Dataset entries
————————

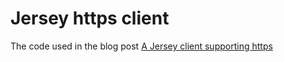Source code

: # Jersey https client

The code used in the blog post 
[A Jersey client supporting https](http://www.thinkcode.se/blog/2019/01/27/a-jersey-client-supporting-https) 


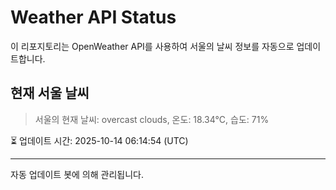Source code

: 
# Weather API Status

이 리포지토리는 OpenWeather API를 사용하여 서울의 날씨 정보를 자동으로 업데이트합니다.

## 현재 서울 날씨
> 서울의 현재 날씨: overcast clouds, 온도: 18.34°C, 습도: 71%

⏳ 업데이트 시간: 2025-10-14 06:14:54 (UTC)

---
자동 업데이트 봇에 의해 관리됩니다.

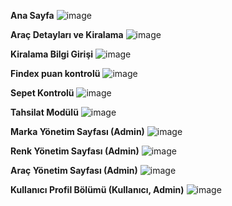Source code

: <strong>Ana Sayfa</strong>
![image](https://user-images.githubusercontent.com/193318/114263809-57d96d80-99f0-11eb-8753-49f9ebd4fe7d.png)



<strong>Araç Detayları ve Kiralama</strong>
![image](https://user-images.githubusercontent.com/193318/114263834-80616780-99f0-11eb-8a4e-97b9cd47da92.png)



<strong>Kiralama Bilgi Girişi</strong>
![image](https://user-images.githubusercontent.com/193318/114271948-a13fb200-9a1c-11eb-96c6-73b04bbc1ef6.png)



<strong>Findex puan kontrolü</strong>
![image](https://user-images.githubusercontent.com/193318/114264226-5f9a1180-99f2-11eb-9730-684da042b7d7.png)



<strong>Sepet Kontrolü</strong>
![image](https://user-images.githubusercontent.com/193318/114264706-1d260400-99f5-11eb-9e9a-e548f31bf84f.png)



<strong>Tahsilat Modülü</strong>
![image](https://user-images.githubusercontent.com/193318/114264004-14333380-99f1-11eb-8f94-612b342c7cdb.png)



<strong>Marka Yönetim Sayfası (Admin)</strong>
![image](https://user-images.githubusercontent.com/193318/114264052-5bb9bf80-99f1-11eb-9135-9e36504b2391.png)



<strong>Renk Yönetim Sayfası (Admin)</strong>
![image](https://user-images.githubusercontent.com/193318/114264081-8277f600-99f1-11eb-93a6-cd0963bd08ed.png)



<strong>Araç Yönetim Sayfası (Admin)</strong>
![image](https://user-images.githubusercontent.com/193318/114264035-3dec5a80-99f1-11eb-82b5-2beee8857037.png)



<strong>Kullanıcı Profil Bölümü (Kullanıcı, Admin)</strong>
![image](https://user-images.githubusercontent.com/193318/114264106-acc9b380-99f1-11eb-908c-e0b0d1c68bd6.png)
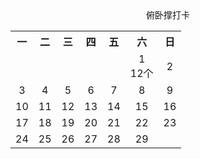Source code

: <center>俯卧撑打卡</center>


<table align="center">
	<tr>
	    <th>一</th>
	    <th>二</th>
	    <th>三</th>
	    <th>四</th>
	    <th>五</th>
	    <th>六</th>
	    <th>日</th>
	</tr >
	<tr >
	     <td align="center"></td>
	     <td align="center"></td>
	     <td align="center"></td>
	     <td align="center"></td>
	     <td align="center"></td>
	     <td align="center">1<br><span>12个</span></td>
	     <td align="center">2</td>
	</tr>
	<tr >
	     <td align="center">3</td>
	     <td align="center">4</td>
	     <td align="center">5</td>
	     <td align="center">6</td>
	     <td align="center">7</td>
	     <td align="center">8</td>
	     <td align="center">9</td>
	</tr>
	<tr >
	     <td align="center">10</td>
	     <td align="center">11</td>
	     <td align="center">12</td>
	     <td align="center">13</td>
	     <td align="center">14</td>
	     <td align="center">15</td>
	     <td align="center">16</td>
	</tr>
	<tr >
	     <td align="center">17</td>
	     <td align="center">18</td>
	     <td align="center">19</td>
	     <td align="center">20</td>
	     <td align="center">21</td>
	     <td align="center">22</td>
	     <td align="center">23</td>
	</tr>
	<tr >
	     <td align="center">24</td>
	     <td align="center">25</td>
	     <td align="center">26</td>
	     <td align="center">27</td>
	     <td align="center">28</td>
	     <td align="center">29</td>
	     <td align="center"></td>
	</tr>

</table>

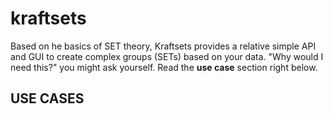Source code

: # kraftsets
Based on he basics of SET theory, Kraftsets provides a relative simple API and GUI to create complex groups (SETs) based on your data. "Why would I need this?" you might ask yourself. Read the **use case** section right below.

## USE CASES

————————

From the entries, copy every line in which the word "Kiralama" occurs.

<strong>Araç Detayları ve Kiralama</strong>
<strong>Kiralama Bilgi Girişi</strong>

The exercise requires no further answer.